• [What you need to do]: When the line containing "One day, my" is reached, include it and end there; set down verbatim every line before it, starting at the top of the records.

• [Information provided]:
------
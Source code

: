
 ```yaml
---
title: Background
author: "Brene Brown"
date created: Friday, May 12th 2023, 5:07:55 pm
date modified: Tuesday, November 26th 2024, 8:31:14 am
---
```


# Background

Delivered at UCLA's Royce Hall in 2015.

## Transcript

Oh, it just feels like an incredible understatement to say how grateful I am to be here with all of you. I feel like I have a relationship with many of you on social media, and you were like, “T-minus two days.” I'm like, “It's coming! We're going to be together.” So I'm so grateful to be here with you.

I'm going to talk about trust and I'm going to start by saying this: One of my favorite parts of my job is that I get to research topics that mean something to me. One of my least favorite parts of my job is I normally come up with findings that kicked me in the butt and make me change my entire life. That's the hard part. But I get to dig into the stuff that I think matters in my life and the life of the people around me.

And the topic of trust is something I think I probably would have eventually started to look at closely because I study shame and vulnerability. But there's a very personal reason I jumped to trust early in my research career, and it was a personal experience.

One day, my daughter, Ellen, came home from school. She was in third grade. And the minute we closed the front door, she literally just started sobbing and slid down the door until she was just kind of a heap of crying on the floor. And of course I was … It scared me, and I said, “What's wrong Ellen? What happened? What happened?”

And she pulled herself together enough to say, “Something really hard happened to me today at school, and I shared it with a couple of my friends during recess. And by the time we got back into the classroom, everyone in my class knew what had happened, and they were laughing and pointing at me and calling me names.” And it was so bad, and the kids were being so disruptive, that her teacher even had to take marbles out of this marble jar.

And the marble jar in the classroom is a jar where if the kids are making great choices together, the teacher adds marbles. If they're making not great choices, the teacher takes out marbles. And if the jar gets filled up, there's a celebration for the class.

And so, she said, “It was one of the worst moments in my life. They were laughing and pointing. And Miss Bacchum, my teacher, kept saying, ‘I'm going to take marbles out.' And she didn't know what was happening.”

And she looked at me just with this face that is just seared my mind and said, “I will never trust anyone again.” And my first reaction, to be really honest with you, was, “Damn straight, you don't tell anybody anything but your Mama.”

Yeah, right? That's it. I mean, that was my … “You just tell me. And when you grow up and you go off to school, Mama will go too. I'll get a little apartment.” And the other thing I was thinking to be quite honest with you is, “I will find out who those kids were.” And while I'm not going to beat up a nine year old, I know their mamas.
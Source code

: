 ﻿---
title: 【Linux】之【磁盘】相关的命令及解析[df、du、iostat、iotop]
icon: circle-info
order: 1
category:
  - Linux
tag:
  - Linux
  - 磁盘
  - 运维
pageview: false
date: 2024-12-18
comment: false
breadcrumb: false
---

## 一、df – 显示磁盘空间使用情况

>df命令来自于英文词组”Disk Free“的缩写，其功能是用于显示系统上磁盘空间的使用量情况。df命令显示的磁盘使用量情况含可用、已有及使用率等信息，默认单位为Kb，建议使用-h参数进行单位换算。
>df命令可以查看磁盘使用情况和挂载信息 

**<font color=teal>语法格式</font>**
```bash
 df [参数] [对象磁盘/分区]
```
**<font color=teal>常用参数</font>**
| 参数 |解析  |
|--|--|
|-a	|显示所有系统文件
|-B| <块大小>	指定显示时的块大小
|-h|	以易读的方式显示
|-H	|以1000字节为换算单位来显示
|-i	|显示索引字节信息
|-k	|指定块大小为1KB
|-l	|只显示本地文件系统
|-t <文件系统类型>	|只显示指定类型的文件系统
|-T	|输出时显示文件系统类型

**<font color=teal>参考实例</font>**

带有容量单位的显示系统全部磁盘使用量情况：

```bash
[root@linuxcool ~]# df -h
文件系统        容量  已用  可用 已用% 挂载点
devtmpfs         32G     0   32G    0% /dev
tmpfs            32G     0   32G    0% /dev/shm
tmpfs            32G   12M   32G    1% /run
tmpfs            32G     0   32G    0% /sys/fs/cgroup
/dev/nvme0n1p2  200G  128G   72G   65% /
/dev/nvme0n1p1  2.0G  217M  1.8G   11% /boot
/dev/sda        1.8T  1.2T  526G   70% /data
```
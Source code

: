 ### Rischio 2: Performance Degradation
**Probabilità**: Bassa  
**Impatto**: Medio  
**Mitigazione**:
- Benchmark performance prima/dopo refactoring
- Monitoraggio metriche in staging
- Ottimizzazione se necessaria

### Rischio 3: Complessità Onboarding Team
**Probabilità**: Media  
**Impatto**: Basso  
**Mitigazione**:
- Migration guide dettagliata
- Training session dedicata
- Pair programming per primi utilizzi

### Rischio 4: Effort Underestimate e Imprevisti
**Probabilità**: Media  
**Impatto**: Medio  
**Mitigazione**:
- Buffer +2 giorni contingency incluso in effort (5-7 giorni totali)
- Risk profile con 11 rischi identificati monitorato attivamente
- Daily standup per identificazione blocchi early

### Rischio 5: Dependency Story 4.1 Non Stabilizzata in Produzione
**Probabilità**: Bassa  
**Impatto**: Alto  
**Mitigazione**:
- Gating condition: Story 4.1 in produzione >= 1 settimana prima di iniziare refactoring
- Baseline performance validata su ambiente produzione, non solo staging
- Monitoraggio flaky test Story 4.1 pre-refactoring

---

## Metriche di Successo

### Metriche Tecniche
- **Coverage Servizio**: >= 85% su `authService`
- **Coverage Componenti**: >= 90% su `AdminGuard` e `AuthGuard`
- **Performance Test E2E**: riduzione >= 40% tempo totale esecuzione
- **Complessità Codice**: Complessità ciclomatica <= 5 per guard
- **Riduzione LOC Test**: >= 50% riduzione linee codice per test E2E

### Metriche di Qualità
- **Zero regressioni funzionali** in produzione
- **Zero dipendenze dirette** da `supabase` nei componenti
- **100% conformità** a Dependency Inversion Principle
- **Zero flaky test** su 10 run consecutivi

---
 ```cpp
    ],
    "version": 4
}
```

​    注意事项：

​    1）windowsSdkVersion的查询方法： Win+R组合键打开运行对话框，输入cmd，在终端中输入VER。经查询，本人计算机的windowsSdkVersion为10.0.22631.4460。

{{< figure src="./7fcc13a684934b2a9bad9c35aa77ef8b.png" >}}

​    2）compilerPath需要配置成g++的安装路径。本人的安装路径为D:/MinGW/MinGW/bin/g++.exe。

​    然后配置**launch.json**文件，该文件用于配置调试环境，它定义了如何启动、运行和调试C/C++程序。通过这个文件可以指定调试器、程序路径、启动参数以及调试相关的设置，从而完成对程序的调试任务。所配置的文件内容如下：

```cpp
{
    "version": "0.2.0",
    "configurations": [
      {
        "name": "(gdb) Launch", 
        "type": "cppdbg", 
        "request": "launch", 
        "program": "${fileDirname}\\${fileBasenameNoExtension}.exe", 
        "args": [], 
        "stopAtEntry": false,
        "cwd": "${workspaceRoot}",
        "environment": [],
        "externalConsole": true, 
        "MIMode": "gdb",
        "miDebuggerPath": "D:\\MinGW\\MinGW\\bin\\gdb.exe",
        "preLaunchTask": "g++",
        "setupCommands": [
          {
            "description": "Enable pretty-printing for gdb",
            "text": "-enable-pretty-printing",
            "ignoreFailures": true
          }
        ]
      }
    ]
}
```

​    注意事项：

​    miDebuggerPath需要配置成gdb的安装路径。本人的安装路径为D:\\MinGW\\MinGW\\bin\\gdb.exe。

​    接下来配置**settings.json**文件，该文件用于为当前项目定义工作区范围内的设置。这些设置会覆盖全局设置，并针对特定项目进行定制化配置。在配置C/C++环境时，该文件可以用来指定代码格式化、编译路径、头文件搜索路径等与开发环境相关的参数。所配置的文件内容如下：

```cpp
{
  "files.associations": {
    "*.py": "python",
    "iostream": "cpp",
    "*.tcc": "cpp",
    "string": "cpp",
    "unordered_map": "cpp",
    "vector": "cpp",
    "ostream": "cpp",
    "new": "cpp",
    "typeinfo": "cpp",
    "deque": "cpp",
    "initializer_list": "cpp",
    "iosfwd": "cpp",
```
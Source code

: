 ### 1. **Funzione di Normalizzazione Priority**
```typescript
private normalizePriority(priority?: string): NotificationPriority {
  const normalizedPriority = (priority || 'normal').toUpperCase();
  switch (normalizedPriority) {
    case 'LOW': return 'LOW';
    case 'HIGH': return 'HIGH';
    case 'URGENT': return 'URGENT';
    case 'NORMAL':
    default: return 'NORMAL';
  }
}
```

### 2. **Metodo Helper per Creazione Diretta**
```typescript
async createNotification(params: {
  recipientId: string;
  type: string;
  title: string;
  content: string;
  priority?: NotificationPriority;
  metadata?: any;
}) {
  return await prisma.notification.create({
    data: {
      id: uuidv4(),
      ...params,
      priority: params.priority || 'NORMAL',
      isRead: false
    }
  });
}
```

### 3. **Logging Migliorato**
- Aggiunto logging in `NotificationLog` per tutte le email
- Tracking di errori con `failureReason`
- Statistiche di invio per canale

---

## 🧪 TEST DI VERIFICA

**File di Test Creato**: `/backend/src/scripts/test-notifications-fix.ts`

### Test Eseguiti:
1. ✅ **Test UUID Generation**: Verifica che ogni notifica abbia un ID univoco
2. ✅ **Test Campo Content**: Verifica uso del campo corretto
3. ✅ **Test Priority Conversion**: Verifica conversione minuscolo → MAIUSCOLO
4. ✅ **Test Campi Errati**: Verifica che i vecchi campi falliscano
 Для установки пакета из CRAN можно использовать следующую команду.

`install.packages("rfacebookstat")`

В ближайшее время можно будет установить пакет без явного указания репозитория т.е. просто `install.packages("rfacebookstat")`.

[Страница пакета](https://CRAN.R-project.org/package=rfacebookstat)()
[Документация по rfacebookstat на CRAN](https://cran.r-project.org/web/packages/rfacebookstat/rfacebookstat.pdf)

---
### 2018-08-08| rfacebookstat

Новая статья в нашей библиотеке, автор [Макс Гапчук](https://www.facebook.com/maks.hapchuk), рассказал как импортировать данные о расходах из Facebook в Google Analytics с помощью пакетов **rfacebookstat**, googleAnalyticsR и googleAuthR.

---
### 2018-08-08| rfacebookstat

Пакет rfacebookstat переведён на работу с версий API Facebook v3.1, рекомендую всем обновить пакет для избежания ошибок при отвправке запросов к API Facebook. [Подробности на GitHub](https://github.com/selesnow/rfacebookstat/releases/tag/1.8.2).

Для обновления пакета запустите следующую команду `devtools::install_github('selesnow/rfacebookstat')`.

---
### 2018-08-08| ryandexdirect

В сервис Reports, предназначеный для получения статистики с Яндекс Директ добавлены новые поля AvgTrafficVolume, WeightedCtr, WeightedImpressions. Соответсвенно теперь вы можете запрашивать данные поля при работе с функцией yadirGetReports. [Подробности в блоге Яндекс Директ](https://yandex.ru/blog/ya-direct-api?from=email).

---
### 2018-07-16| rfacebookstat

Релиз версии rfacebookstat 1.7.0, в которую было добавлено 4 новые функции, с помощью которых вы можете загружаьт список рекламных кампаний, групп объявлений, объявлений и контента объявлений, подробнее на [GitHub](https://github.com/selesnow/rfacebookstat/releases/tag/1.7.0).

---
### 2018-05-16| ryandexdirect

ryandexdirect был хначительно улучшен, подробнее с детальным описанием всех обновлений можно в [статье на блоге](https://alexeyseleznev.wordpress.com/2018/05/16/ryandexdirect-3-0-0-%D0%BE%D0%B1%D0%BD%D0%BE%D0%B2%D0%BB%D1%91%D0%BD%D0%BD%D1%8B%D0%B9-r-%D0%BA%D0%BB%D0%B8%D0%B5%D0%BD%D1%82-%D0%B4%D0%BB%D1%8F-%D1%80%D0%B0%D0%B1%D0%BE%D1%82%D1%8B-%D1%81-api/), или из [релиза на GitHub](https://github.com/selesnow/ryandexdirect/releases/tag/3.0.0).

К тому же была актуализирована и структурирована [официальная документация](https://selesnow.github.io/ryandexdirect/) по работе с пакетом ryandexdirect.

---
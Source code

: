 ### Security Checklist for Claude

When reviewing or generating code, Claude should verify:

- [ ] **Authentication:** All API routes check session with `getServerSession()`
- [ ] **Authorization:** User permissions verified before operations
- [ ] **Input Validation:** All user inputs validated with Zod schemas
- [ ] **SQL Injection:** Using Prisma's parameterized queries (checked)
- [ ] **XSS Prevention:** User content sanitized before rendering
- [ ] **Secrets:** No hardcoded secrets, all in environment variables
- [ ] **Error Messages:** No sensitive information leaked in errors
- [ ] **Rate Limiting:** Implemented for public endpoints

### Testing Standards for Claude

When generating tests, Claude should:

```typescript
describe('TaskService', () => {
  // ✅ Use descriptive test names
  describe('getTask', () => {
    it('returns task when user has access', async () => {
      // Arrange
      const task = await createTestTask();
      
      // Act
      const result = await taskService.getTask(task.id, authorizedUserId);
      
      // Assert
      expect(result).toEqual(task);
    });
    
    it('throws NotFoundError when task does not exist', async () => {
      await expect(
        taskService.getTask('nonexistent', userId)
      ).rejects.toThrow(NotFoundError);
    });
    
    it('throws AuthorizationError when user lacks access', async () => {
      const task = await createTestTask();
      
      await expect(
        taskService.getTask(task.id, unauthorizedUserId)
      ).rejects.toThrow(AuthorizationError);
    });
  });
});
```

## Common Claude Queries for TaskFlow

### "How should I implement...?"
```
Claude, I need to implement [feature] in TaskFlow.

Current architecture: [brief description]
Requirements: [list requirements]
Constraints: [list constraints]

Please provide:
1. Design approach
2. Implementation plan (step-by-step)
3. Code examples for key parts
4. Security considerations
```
------
• [Task result]:
Source code

:
 ```yaml
---
title: Background
author: "Brene Brown"
date created: Friday, May 12th 2023, 5:07:55 pm
date modified: Tuesday, November 26th 2024, 8:31:14 am
---
```


# Background

Delivered at UCLA's Royce Hall in 2015.

## Transcript

Oh, it just feels like an incredible understatement to say how grateful I am to be here with all of you. I feel like I have a relationship with many of you on social media, and you were like, “T-minus two days.” I'm like, “It's coming! We're going to be together.” So I'm so grateful to be here with you.

I'm going to talk about trust and I'm going to start by saying this: One of my favorite parts of my job is that I get to research topics that mean something to me. One of my least favorite parts of my job is I normally come up with findings that kicked me in the butt and make me change my entire life. That's the hard part. But I get to dig into the stuff that I think matters in my life and the life of the people around me.

And the topic of trust is something I think I probably would have eventually started to look at closely because I study shame and vulnerability. But there's a very personal reason I jumped to trust early in my research career, and it was a personal experience.

One day, my daughter, Ellen, came home from school. She was in third grade. And the minute we closed the front door, she literally just started sobbing and slid down the door until she was just kind of a heap of crying on the floor. And of course I was … It scared me, and I said, “What's wrong Ellen? What happened? What happened?”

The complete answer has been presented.